Navigating with Britannica is different. 2004 edition is better than 2003 one, but still it is disappointing. I will only give you an example: if you do not know the exact and correct spelling of a name or word, it does not help you with similar spellings (unless you open a window and fight with it). As I said before, the program's performance speed is very slow and sluggish, and it must be dramatically improved. To go "back and forward" you do not find any icon and you need to open a "menu".... One "pro" for Britannica: they say it works with Macintosh.
I repeat my modest piece of advice: Encarta is excellent in all aspects, but Britannica's authoritative text (sometimes outdated) make interesting to buy both.

Rating: 5 stars
Summary: User friendly encyclopedia
Review: I have reviewed both Encarta and Britannica. If you want great presentation, very light content, and biased history, buy Encarta. If you want history more in line with the actual facts, in depth articles, articles by great minds (i.e., Einstein, etc) buy Britanica.

In most cases you can find both products at a local Library and review them for yourself. My own experience led to me buying Britannica. Britannica is the more accurate and the product demonstrates the qulaity of its scholars.

Rating: 5 stars
Summary: Much Better Than the Other Products
Review: I have reviewed both Encarta and Britannica. If you want great presentation, very light content, and biased history, buy Encarta. If you want history more in line with the actual facts, in depth articles, articles by great minds (i.e., Einstein, etc) buy Britanica.

In most cases you can find both products at a local Library and review them for yourself. My own experience led to me buying Britannica. Britannica is the more accurate and the product demonstrates the qulaity of its scholars.

Rating: 1 stars
Summary: Poor, sluggish, especially on a Mac!
Review: Save your money, especially if you're on a Mac.

The program is sluggish even on a fast computer (you can count 5-10 seconds before windows open up). Its auto-completion algorithm distractingly flashes alternative search text when you try to type something in--and slows that down, too!

On a Mac, the program runs inside of a window--with tiny Windows menus (those distracting items with underlines for keystrokes) on a thin Windows toolbar and uses Windows windows (with a series of small icons in the upper right corner). No Aqua or brushed metal interface, no red-yellow-green window controls. All this, even though it is running under OS X.

I've had windows open up such that the close/zoom controls are off the screen and no amount of moving the window around will bring them back! The windows are actually confined within another window and do not behave like Mac windows where you can slide a window to and fro.

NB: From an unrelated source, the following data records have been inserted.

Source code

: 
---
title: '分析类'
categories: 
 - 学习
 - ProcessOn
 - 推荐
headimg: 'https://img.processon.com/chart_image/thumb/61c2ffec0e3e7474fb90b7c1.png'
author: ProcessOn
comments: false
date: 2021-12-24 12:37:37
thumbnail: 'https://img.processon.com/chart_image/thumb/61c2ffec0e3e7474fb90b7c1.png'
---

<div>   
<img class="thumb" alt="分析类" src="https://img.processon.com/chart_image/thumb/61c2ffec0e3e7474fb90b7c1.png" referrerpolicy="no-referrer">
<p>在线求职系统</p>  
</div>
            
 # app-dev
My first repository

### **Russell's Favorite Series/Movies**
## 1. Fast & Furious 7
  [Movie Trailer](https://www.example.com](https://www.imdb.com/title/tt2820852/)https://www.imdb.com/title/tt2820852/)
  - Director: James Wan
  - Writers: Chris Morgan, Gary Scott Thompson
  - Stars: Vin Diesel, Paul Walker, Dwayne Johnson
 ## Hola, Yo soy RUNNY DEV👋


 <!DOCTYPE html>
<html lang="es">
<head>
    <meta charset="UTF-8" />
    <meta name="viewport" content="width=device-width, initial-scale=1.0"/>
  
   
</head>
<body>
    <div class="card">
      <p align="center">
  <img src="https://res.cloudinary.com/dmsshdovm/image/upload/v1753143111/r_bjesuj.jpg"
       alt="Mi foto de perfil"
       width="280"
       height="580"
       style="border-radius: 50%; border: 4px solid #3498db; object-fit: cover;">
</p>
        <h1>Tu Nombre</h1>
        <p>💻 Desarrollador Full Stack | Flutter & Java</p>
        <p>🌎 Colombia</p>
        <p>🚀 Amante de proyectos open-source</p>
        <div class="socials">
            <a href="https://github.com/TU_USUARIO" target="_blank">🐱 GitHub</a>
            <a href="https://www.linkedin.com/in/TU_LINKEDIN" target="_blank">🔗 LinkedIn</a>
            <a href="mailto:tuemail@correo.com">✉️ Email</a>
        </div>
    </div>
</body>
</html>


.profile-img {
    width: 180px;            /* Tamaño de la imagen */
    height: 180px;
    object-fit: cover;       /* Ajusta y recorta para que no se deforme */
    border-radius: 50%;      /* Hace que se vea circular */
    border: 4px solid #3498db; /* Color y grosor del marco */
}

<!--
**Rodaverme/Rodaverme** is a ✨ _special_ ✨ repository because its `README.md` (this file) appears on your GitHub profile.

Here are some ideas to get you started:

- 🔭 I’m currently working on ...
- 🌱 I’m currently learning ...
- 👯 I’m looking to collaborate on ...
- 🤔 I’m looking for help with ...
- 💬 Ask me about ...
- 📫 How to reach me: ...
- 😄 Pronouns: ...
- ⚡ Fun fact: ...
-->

The program takes forever to launch also. And wouldn't you know it, in spite of the much vaunted supposed thoroughness of EB, one of the very first thing I searched for--the variations in Earth-Sun distance--was not readily available. Others have noted how sparse and poor the multimedia offerings are. I loved the hard copy EB, but this doesn't live up to that. I had much better luck with Grolier's Encyclopedia, but that was in the OS 9 days.

I got this FREE as part of a TurboTax promotion and, even so, I am ready to delete it from my hard drive!